## [RAW DATA]
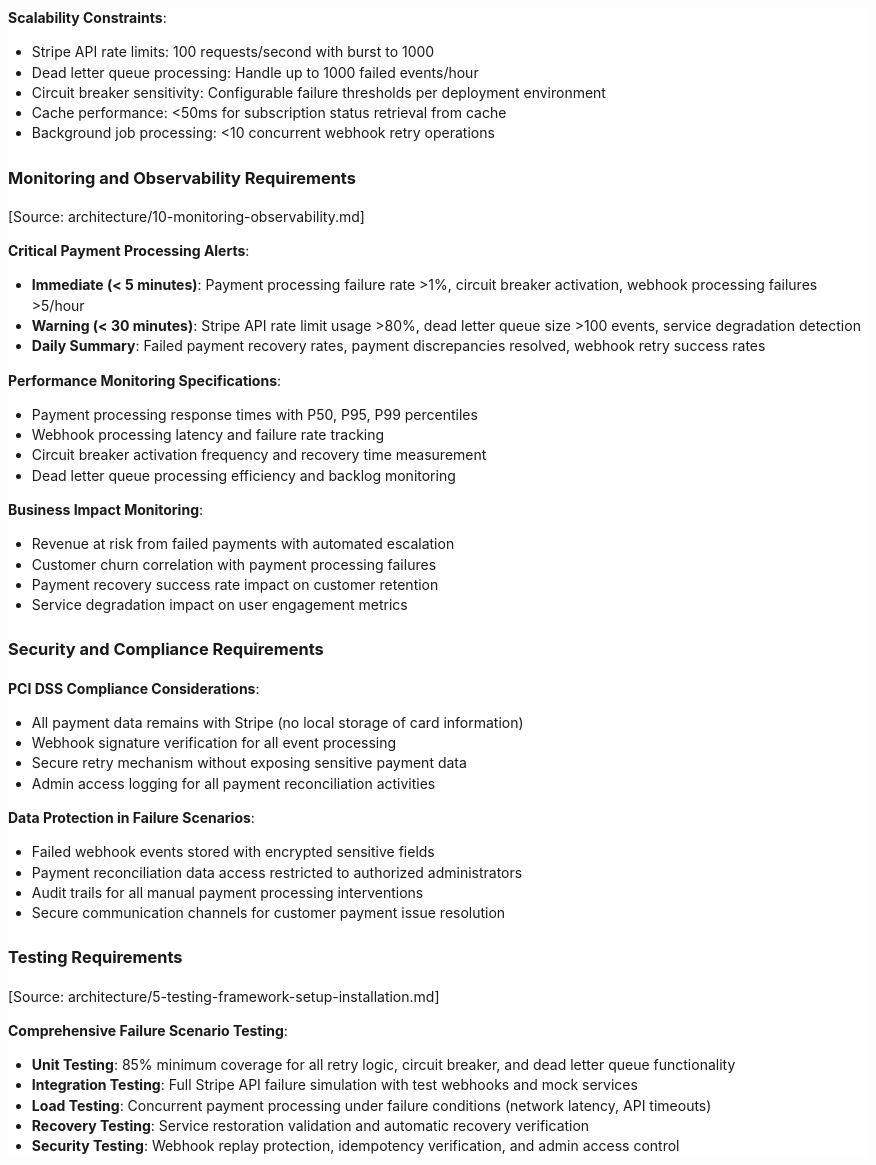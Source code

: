 **Scalability Constraints**:
- Stripe API rate limits: 100 requests/second with burst to 1000
- Dead letter queue processing: Handle up to 1000 failed events/hour
- Circuit breaker sensitivity: Configurable failure thresholds per deployment environment
- Cache performance: <50ms for subscription status retrieval from cache
- Background job processing: <10 concurrent webhook retry operations

### Monitoring and Observability Requirements
[Source: architecture/10-monitoring-observability.md]

**Critical Payment Processing Alerts**:
- **Immediate (< 5 minutes)**: Payment processing failure rate >1%, circuit breaker activation, webhook processing failures >5/hour
- **Warning (< 30 minutes)**: Stripe API rate limit usage >80%, dead letter queue size >100 events, service degradation detection
- **Daily Summary**: Failed payment recovery rates, payment discrepancies resolved, webhook retry success rates

**Performance Monitoring Specifications**:
- Payment processing response times with P50, P95, P99 percentiles
- Webhook processing latency and failure rate tracking
- Circuit breaker activation frequency and recovery time measurement
- Dead letter queue processing efficiency and backlog monitoring

**Business Impact Monitoring**:
- Revenue at risk from failed payments with automated escalation
- Customer churn correlation with payment processing failures
- Payment recovery success rate impact on customer retention
- Service degradation impact on user engagement metrics

### Security and Compliance Requirements

**PCI DSS Compliance Considerations**:
- All payment data remains with Stripe (no local storage of card information)
- Webhook signature verification for all event processing
- Secure retry mechanism without exposing sensitive payment data
- Admin access logging for all payment reconciliation activities

**Data Protection in Failure Scenarios**:
- Failed webhook events stored with encrypted sensitive fields
- Payment reconciliation data access restricted to authorized administrators
- Audit trails for all manual payment processing interventions
- Secure communication channels for customer payment issue resolution

### Testing Requirements
[Source: architecture/5-testing-framework-setup-installation.md]

**Comprehensive Failure Scenario Testing**:
- **Unit Testing**: 85% minimum coverage for all retry logic, circuit breaker, and dead letter queue functionality
- **Integration Testing**: Full Stripe API failure simulation with test webhooks and mock services
- **Load Testing**: Concurrent payment processing under failure conditions (network latency, API timeouts)
- **Recovery Testing**: Service restoration validation and automatic recovery verification
- **Security Testing**: Webhook replay protection, idempotency verification, and admin access control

## [GOAL OF THE EXERCISE]
Among the lines above, repeat exactly those from the line with "- Circuit breaker activation" to the line with "- Webhook signature", counting both ends.

## [TASK RESULT]
- Circuit breaker activation frequency and recovery time measurement
- Dead letter queue processing efficiency and backlog monitoring

**Business Impact Monitoring**:
- Revenue at risk from failed payments with automated escalation
- Customer churn correlation with payment processing failures
- Payment recovery success rate impact on customer retention
- Service degradation impact on user engagement metrics

### Security and Compliance Requirements

**PCI DSS Compliance Considerations**:
- All payment data remains with Stripe (no local storage of card information)
- Webhook signature verification for all event processing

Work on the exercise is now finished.